Ненавижу смерть по многим причинам. Одна из них – необходимость писать некрологи. Вынужденность из самых страшных – вопреки отпору внутри, на грани крика и стона…
Так случилось, что я общалась с ним. До последних дней. Писала книгу о нем. Он успел ее прочитать – в рукописи… Кляну себя – в который уж раз – за нерасторопность… «Чуть помедленнее, кони!», кричала внутри себя, поглядывая на часы и моля стрелку секундомера… Книга писалась наперегонки со смертью, которая так и норовила обскакать…
Жизнесмертельнее интервью в моей жизни – не было…
Есть художники, в творческий «портрет» которых входит не только список созданных ими произведений, но и что-то еще, чему и названия не подберешь.
Некая надтворческая составляющая, некий шарм, который при упоминании имени становится доминирующим в возникновении образа. Поди докопайся до его ОТ и ДО… Их нет. Не просто «специалист в своем деле», или даже эксперт, а – родоначальник нового мышления, внесший вклад не только в национальную культуру, но и наше подсознание.

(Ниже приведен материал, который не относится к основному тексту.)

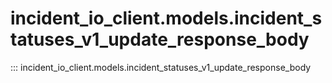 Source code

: # incident_io_client.models.incident_statuses_v1_update_response_body

::: incident_io_client.models.incident_statuses_v1_update_response_body
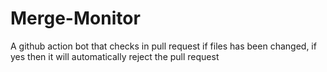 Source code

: # Merge-Monitor
A github action bot that checks in pull request if files has been changed, if yes then it will automatically reject the pull request
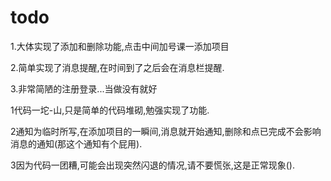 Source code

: # todo
1.大体实现了添加和删除功能,点击中间加号课一添加项目

2.简单实现了消息提醒,在时间到了之后会在消息栏提醒.

3.非常简陋的注册登录...当做没有就好



1代码一坨-山,只是简单的代码堆砌,勉强实现了功能.

2通知为临时所写,在添加项目的一瞬间,消息就开始通知,删除和点已完成不会影响消息的通知(那这个通知有个屁用).

3因为代码一团糟,可能会出现突然闪退的情况,请不要慌张,这是正常现象().
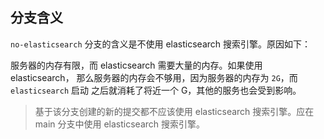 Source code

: ## 分支含义

`no-elasticsearch` 分支的含义是不使用 elasticsearch 搜索引擎。原因如下：

服务器的内存有限，而 elasticsearch 需要大量的内存。如果使用 elasticsearch，
那么服务器的内存会不够用，因为服务器的内存为 `2G`，而 `elasticsearch` 启动
之后就消耗了将近一个 G，其他的服务也会受到影响。

> 基于该分支创建的新的提交都不应该使用 elasticsearch 搜索引擎。应在 main
> 分支中使用 elasticsearch 搜索引擎。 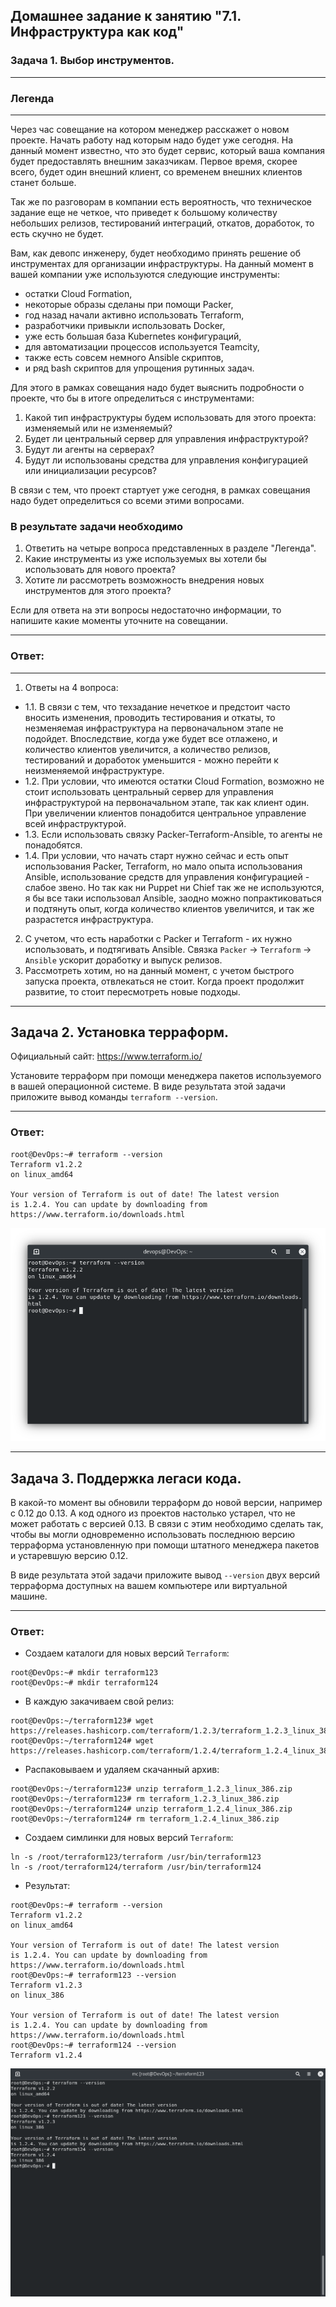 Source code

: ## Домашнее задание к занятию "7.1. Инфраструктура как код"

### Задача 1. Выбор инструментов. 

---

### Легенда

---

Через час совещание на котором менеджер расскажет о новом проекте. Начать работу над которым надо 
будет уже сегодня. 
На данный момент известно, что это будет сервис, который ваша компания будет предоставлять внешним заказчикам.
Первое время, скорее всего, будет один внешний клиент, со временем внешних клиентов станет больше.

Так же по разговорам в компании есть вероятность, что техническое задание еще не четкое, что приведет к большому
количеству небольших релизов, тестирований интеграций, откатов, доработок, то есть скучно не будет.  
   
Вам, как девопс инженеру, будет необходимо принять решение об инструментах для организации инфраструктуры.
На данный момент в вашей компании уже используются следующие инструменты: 
- остатки Сloud Formation, 
- некоторые образы сделаны при помощи Packer,
- год назад начали активно использовать Terraform, 
- разработчики привыкли использовать Docker, 
- уже есть большая база Kubernetes конфигураций, 
- для автоматизации процессов используется Teamcity, 
- также есть совсем немного Ansible скриптов, 
- и ряд bash скриптов для упрощения рутинных задач.  

Для этого в рамках совещания надо будет выяснить подробности о проекте, что бы в итоге определиться с инструментами:

1. Какой тип инфраструктуры будем использовать для этого проекта: изменяемый или не изменяемый?
2. Будет ли центральный сервер для управления инфраструктурой?
3. Будут ли агенты на серверах?
4. Будут ли использованы средства для управления конфигурацией или инициализации ресурсов? 
 
В связи с тем, что проект стартует уже сегодня, в рамках совещания надо будет определиться со всеми этими вопросами.

### В результате задачи необходимо

1. Ответить на четыре вопроса представленных в разделе "Легенда". 
2. Какие инструменты из уже используемых вы хотели бы использовать для нового проекта? 
3. Хотите ли рассмотреть возможность внедрения новых инструментов для этого проекта? 

Если для ответа на эти вопросы недостаточно информации, то напишите какие моменты уточните на совещании.

---

### Ответ:

---
1. Ответы на 4 вопроса:

- 1.1. В связи с тем, что техзадание нечеткое и предстоит часто вносить изменения, проводить тестирования и откаты, то незменяемая инфраструктура на первоначальном этапе не подойдет. Впоследствие, когда уже будет все отлажено, и количество клиентов увеличится, а количество релизов, тестирований и доработок уменьшится - можно перейти к неизменяемой инфраструктуре.
- 1.2. При условии, что имеются остатки Сloud Formation, возможно не стоит использовать центральный сервер для управления инфраструктурой на первоначальном этапе, так как клиент один. При увеличении клиентов понадобится центральное управление всей инфраструктурой.
- 1.3. Если использовать связку Packer-Terraform-Ansible, то агенты не понадобятся.
- 1.4. При условии, что начать старт нужно сейчас и есть опыт использования Packer, Terraform, но мало опыта использования Ansible, использование средств для управления конфигурацией - слабое звено. Но так как ни Puppet ни Chief так же не используются, я бы все таки использовал Ansible, заодно можно попрактиковаться и подтянуть опыт, когда количество клиентов увеличится, и так же разрастется инфраструктура. 

2. С учетом, что есть наработки с Packer и Terraform - их нужно использовать, и подтягивать Ansible. Связка `Packer` -> `Terraform` -> `Ansible` ускорит доработку и выпуск релизов.
3. Рассмотреть хотим, но на данный момент, с учетом быстрого запуска проекта, отвлекаться не стоит. Когда проект продолжит развитие, то стоит пересмотреть новые подходы.

---


## Задача 2. Установка терраформ. 

Официальный сайт: https://www.terraform.io/

Установите терраформ при помощи менеджера пакетов используемого в вашей операционной системе.
В виде результата этой задачи приложите вывод команды `terraform --version`.

---
### Ответ:

>
    root@DevOps:~# terraform --version
    Terraform v1.2.2
    on linux_amd64
    
    Your version of Terraform is out of date! The latest version
    is 1.2.4. You can update by downloading from https://www.terraform.io/downloads.html
   
![7_1_1.png](https://github.com/psvitov/devops-netology/blob/main/Homework/virt_homework_7_1/7_1_1.png)

---

## Задача 3. Поддержка легаси кода. 

В какой-то момент вы обновили терраформ до новой версии, например с 0.12 до 0.13. 
А код одного из проектов настолько устарел, что не может работать с версией 0.13. 
В связи с этим необходимо сделать так, чтобы вы могли одновременно использовать последнюю версию терраформа установленную при помощи
штатного менеджера пакетов и устаревшую версию 0.12. 

В виде результата этой задачи приложите вывод `--version` двух версий терраформа доступных на вашем компьютере 
или виртуальной машине.

---
### Ответ: 

- Создаем каталоги для новых версий `Terraform`:

> 
    root@DevOps:~# mkdir terraform123
    root@DevOps:~# mkdir terraform124
- В каждую закачиваем свой релиз:

> 
    root@DevOps:~/terraform123# wget https://releases.hashicorp.com/terraform/1.2.3/terraform_1.2.3_linux_386.zip
    root@DevOps:~/terraform124# wget https://releases.hashicorp.com/terraform/1.2.4/terraform_1.2.4_linux_386.zip
    
- Распаковываем и удаляем скачанный архив:

> 
    root@DevOps:~/terraform123# unzip terraform_1.2.3_linux_386.zip
    root@DevOps:~/terraform123# rm terraform_1.2.3_linux_386.zip
    root@DevOps:~/terraform124# unzip terraform_1.2.4_linux_386.zip
    root@DevOps:~/terraform124# rm terraform_1.2.4_linux_386.zip
    
- Создаем симлинки для новых версий `Terraform`:

> 
    ln -s /root/terraform123/terraform /usr/bin/terraform123
    ln -s /root/terraform124/terraform /usr/bin/terraform124
    
- Результат:

> 
    root@DevOps:~# terraform --version
    Terraform v1.2.2
    on linux_amd64
    
    Your version of Terraform is out of date! The latest version
    is 1.2.4. You can update by downloading from https://www.terraform.io/downloads.html
    root@DevOps:~# terraform123 --version
    Terraform v1.2.3
    on linux_386
    
    Your version of Terraform is out of date! The latest version
    is 1.2.4. You can update by downloading from https://www.terraform.io/downloads.html
    root@DevOps:~# terraform124 --version
    Terraform v1.2.4
    
![7_1_2.png](https://github.com/psvitov/devops-netology/blob/main/Homework/virt_homework_7_1/7_1_2.png)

Вагиф Самедоглу. Вольнодумец всех времен, во всяком случае, мне известных, тех, что в пределах моей биографии. Этакий «расширитель сознания» – речь идет о Знании, том самом, глобальном, почти ныне утраченном, ничего общего не имеющем с той круглосуточной «осведомленностью», кою демонстрируют сегодняшние «эрудиты», в том числе в телеэфире.
Иначество – вот что привлекало в первую очередь. «Не такой, как все». Как часто мы говорим это про кого-то, по большому счету на характеристику сию мало тянущего. А тут… Не просто народный поэт, а – всецелая противоположность, такой себе антистереотип. Вулкан, который не смертоносен, а как раз наоборот…
Давно хотела встретиться с ним, дважды договаривалась по телефону, не получалось. Он даже книгу свою мне, тепло надписанную, переслал. Было это 4 года назад. Ну никак не получалось разгрузиться и пойти. Причина? Жизнь, что мастерица подбрасывать заморочки «поважнее». Бывает так порой, что неважное отпихивает важное, забегая вперед… К сожалению, часто бывает. Проблемы житейские и разные, что вырастают ниоткуда, не продерешься. Их много, на самом деле, «отговорок», по причине которых… Глупо, знаю… А творчество это то, что удается сделать между дурацкими проблемами. Или не удается. Потому что дурость всегда побеждает важность…
Труден он и ухабист, путь к Истине.
Но не только обстоятельства в том повинны. Что-то останавливало, буквально на пороге его дома. Останавливала неуверенность – потяну ли? Возвращалась к себе, не выходя, – дозревать. Не раз воскресным утром видела его у Тезе базара, подолгу простаивающего у клеток птах и пичуг. Корм им покупал, своим попугаям. С трудом удерживалась, чтобы не подойти...
Боялась – не подойти...
И потом, к нему нужно приходить пустой, вытряхнув из себя до крошки всю пустяшность поденщины, чтобы впитывать в себя, впитывать… Тот исполинский пласт, которым он способен одарить. Не получилось. Получилось только теперь…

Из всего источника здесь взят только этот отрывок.